What Are Projections?

Projections are read-only data structures that represent database views or complex queries defined via @ProjectionQuery. Like entities, they are plain Kotlin data classes or Java records with no proxies and no bytecode manipulation. Unlike entities, projections support only read operations: no insert, update, or delete.

┌─────────────────────────────────────────────────────────────────────┐
│                  Entity vs Projection                               │
├─────────────────────────────────────────────────────────────────────┤
│                                                                     │
│  Entity<ID>                          Projection<ID>                 │
│  ───────────                         ──────────────                 │
│  - Full CRUD operations              - Read-only operations         │
│  - Represents a database table       - Represents a query result    │
│  - Primary key required              - Primary key optional         │
│  - Dirty checking supported          - No dirty checking needed     │
│                                                                     │
└─────────────────────────────────────────────────────────────────────┘

When to Use Projections

Database views: Represent database views or materialized views as first-class types in your application.

Complex reusable queries: Use @ProjectionQuery to define projections backed by complex SQL involving joins, aggregations, or subqueries that you want to reuse across your application.

For simple ad-hoc queries or one-off aggregations, prefer using a plain data class.
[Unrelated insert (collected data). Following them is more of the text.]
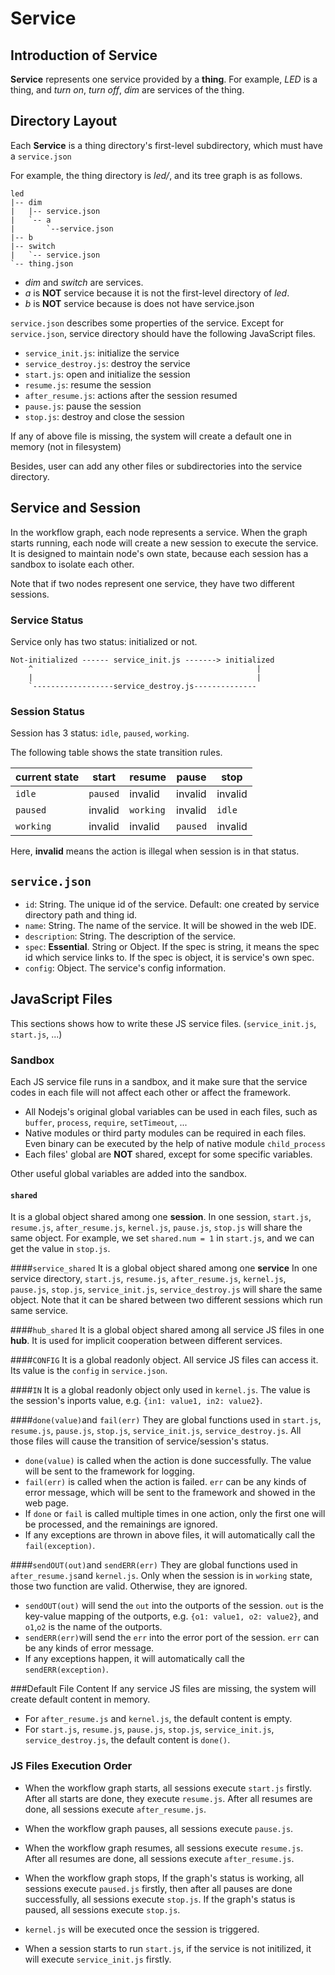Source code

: 
Service
================
## Introduction of Service

**Service** represents one service provided by a **thing**. For example, *LED* is a thing, and *turn on*, *turn off*, *dim* are services of the thing.

## Directory Layout
Each **Service** is a thing directory's first-level subdirectory, which must have a `service.json`

For example, the thing directory is *led/*, and its tree graph is as follows.

    led
    |-- dim
    |   |-- service.json
    |   `-- a
    |       `--service.json
    |-- b
    |-- switch
    |   `-- service.json
    `-- thing.json

- *dim* and *switch* are services.
- *a* is **NOT** service because it is not the first-level directory of *led*. 
- *b* is **NOT** service because is does not have service.json

`service.json` describes some properties of the service. Except for `service.json`, service directory should have the following JavaScript files.

* `service_init.js`: initialize the service
* `service_destroy.js`: destroy the service
* `start.js`: open and initialize the session
* `resume.js`: resume the session
* `after_resume.js`: actions after the session resumed
* `pause.js`: pause the session
* `stop.js`: destroy and close the session

If any of above file is missing, the system will create a default one in memory (not in filesystem)

Besides, user can add any other files or subdirectories into the service directory. 

     
## Service and Session
In the workflow graph, each node represents a service. When the graph starts running, each node will create a new session to execute the service. It is designed to maintain node's own state, because each session has a sandbox to isolate each other.

Note that if two nodes represent one service, they have two different sessions.

### Service Status
Service only has two status: initialized or not.  

    Not-initialized ------ service_init.js -------> initialized
        ^                                                  |
        |                                                  |
        `------------------service_destroy.js--------------
### Session Status
Session has 3 status: `idle`, `paused`, `working`.

The following table shows the state transition rules.

| current state | start | resume | pause | stop |
|----|---|--|--|--|
|`idle`|`paused`|invalid|invalid|invalid|
|`paused`|invalid|`working`|invalid|`idle`|
|`working`|invalid|invalid|`paused`|invalid|

Here, **invalid** means the action is illegal when session is in that status.

## `service.json`
* `id`:  String. The unique id of the service. Default: one created by service directory path and thing id.
* `name`: String. The name of the service. It will be showed in the web IDE. 
* `description`: String. The description of the service.
* `spec`: **Essential**. String or Object. If the spec is string, it means the spec id which service links to. If the spec is object, it is service's own spec. 
* `config`: Object. The service's config information.

## JavaScript Files
This sections shows how to write these JS service files. (`service_init.js`, `start.js`, ...)

### Sandbox
Each JS service file runs in a sandbox, and it make sure that the service codes in each file will not affect each other or affect the framework.

* All Nodejs's original global variables can be used in each files, such as `buffer`, `process`, `require`, `setTimeout`, ...
* Native modules or third party modules can be required in each files. Even binary can be executed by the help of native module `child_process`
* Each files' global are **NOT** shared, except for some specific variables.

Other useful global variables are added into the sandbox.

#### `shared`
It is a global object shared among one **session**. 
In one session, `start.js`, `resume.js`, `after_resume.js`, `kernel.js`, `pause.js`, `stop.js` will share the same object. 
For example, we set `shared.num = 1` in `start.js`, and we can get the value in `stop.js`.

####`service_shared`
It is a global object shared among one **service**
In one service directory, `start.js`, `resume.js`, `after_resume.js`, `kernel.js`, `pause.js`, `stop.js`, `service_init.js`, `service_destroy.js` will share the same object.
Note that it can be shared between two different sessions which run same service.

####`hub_shared`
It is a global object shared among all service JS files in one **hub**.
It is used for implicit cooperation between different services.

####`CONFIG`
It is a global readonly object. All service JS files can access it.
Its value is the `config` in `service.json`.

####`IN`
It is a global readonly object only used in `kernel.js`.
The value is the session's inports value, e.g. `{in1: value1, in2: value2}`.

####`done(value)`and `fail(err)`
They are global functions used in `start.js`, `resume.js`,  `pause.js`, `stop.js`, `service_init.js`, `service_destroy.js`. 
All those files will cause the transition of service/session's status. 

* `done(value)` is called when the action is done successfully. The value will be sent to the framework for logging.
* `fail(err)` is called when the action is failed. `err` can be any kinds of error message, which will be sent to the framework and showed in the web page.
* If `done` or `fail` is called multiple times in one action,  only the first one will be processed, and the remainings are ignored.
* If any exceptions are thrown in above files, it will automatically call the `fail(exception)`.

####`sendOUT(out)`and `sendERR(err)`
They are global functions used in `after_resume.js`and `kernel.js`.
Only when the session is in `working` state, those two function are valid. Otherwise, they are ignored.

* `sendOUT(out)` will send the `out` into the outports of the session. `out` is the key-value mapping of the outports, e.g. `{o1: value1, o2: value2}`, and `o1`,`o2` is the name of the outports.
* `sendERR(err)`will send the `err` into the error port of the session. `err` can be any kinds of error message.
* If any exceptions happen, it will automatically call the `sendERR(exception)`.

###Default File Content
If any service JS files are missing, the system will create default content in memory.

* For `after_resume.js` and `kernel.js`, the default content is empty.
* For `start.js`, `resume.js`,  `pause.js`, `stop.js`, `service_init.js`, `service_destroy.js`, the default content is `done()`.


### JS Files  Execution Order
* When the workflow graph starts, all sessions execute `start.js` firstly. After all starts are done, they execute `resume.js`. After all resumes are done, all sessions execute `after_resume.js`.
* When the workflow graph pauses, all sessions execute `pause.js`.
* When the workflow graph resumes, all sessions execute `resume.js`. After all resumes are done, all sessions execute `after_resume.js`.
* When the workflow graph stops, If the graph's status is working, all sessions execute `paused.js` firstly, then after all pauses are done successfully, all sessions execute `stop.js`. If the graph's status is paused, all sessions execute `stop.js`.

* `kernel.js` will be executed once the session is triggered.

* When a session starts to run `start.js`, if the service is not initilized, it will execute `service_init.js` firstly.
Projections are best suited for reusable, view-like structures. See SQL Templates for details.

Defining a Projection

A projection is a data class (Kotlin) or record (Java) that implements Projection<ID>, where ID is the type of the primary key. Use Projection<Void> when the projection has no primary key.

Basic Projection with Primary Key

data class OwnerView(
    @PK val id: Int,
    val firstName: String,
    val lastName: String,
    val telephone: String?
) : Projection<Int>

Storm maps this projection to the owner table (derived from the class name) and selects only the specified columns.

Projection Without Primary Key

When a projection doesn't need a primary key (e.g., aggregation results), use Projection<Void>:

data class VisitSummary(
    val visitDate: LocalDate,
    val description: String?,
    val petName: String
) : Projection<Void>

Projection with Foreign Keys

Projections can reference entities or other projections using @FK:

data class PetView(
    @PK val id: Int,
    val name: String,
    @FK val owner: OwnerView  // References another projection
) : Projection<Int>

Storm automatically joins the related table and populates the nested projection.

Projection with Custom SQL

Use @ProjectionQuery to define a projection backed by custom SQL:

@ProjectionQuery("""
    SELECT b.id, COUNT(*) AS item_count, SUM(i.price) AS total_price
    FROM basket b
    JOIN basket_item bi ON bi.basket_id = b.id
    JOIN item i ON i.id = bi.item_id
    GROUP BY b.id
""")
data class BasketSummary(
    @PK val id: Int,
    val itemCount: Int,
    val totalPrice: BigDecimal
) : Projection<Int>

This is useful for aggregations, complex joins, or mapping database views.

Querying Projections

Getting a ProjectionRepository

Obtain a ProjectionRepository from the ORM template. This is the read-only counterpart to EntityRepository. It provides find, select, count, and existence-check operations, but no insert, update, or delete.

val ownerViews = orm.projection(OwnerView::class)

Basic Operations

The ProjectionRepository supports the same query patterns as EntityRepository, minus write operations. Results are plain data objects with no proxy behavior or session attachment.

// Count all
val count = ownerViews.count()

// Find by primary key (returns null if not found)
val owner = ownerViews.findById(1)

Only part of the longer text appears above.